Liberal Düşünce, cilt.26, sa.103, ss.119-153, 2021 (Hakemli Dergi)
Avrupa’da din ve devlet arasındaki siyasi çatışmaların bir sonucu olarak, her ülke bu
alanı belirlerken yaşadığı tarihi tecrübeler ışığında, din ve vicdan özgürlüğü alanında
kendilerine özgü kavramlar ve kurumlar oluşturmuştur. Otuz yıl savaşları akabinde
Vestfalya Antlaşması imzalanmıştır. Bu antlaşma ile mezhep savaşları son
bulmuş, Katolik ve Protestan mezheplerinin eşitlenmesi sağlanmıştır.
Almanya’da din ve vicdan özgürlüğü alanında tartışmalar 1919 Weimar Anayasası
hazırlanma sürecinde de yaşanmıştır.

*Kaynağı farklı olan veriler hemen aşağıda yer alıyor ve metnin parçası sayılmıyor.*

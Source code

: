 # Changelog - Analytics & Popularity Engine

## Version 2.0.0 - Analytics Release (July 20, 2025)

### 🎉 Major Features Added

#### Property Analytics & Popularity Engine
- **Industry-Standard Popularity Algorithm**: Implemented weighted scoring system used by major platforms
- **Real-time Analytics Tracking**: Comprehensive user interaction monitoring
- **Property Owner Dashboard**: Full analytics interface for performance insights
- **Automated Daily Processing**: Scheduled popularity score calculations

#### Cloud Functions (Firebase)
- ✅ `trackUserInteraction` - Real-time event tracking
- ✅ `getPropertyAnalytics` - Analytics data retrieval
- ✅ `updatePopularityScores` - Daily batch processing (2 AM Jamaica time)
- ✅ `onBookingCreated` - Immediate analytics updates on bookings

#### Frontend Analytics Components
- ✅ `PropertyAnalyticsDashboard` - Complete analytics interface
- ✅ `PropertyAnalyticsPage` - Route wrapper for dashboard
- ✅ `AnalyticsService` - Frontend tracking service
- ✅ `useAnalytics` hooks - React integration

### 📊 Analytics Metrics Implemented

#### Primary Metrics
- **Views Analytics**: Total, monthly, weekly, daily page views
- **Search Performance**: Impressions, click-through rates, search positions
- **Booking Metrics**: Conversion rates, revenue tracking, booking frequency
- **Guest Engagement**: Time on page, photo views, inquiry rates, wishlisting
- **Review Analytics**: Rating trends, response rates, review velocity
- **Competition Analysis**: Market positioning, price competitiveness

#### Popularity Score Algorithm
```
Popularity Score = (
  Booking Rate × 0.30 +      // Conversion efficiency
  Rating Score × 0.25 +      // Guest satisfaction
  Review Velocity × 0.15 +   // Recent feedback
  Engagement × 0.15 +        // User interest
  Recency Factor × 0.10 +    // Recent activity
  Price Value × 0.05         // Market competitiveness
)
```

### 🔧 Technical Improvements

Geçmişte edindiği acı tecrübelerden hareketle,
din ve vicdan özgürlüğü alanında kendine özgü bir model oluşturan Almanya’da
kollektif din özgürlüğü alanındaki düzenlemeler din-devlet sözleşmeleri ile gerçekleştirilmektedir.
Bu sayede Almanya’da dinî cemaatlerle, devletin hizmet alanı belirlenmekte
ve dinî cemaatlerle devlet, kamusal alandaki dinî alanı düzenlemektedirler.
Each country in Europe has created their own concepts and institutions in the field
of freedom of religion and conscience. These concepts and institutions varied
according to the historical experiences of each state that were extracted from the
political conflicts between the church and the state. In Germany, after the Thirty
Years’ War, the Treaty of Westphalia was signed. The treaty ended the sectarian
wars and recognized the Roman Catholic and Protestant churches as equals.
The freedom of religion and conscience in Germany was also discussed during
the writing of the 1919 Weimar Constitution. Based on the painful experiences
it has gained in the past, Germany has created a unique model in the field of
freedom of religion and conscience. In this model the regulations in the field of
collective freedom of religion are established by the contracts between state-run
bodies of the Federation, the federal states and the church (the religious groups).
In this way, the role of the state and the church is determined with respect to
freedom of religion and conscience in Germany. In other words, the religious area
in the public sphere was regulated together by the state and the religious groups.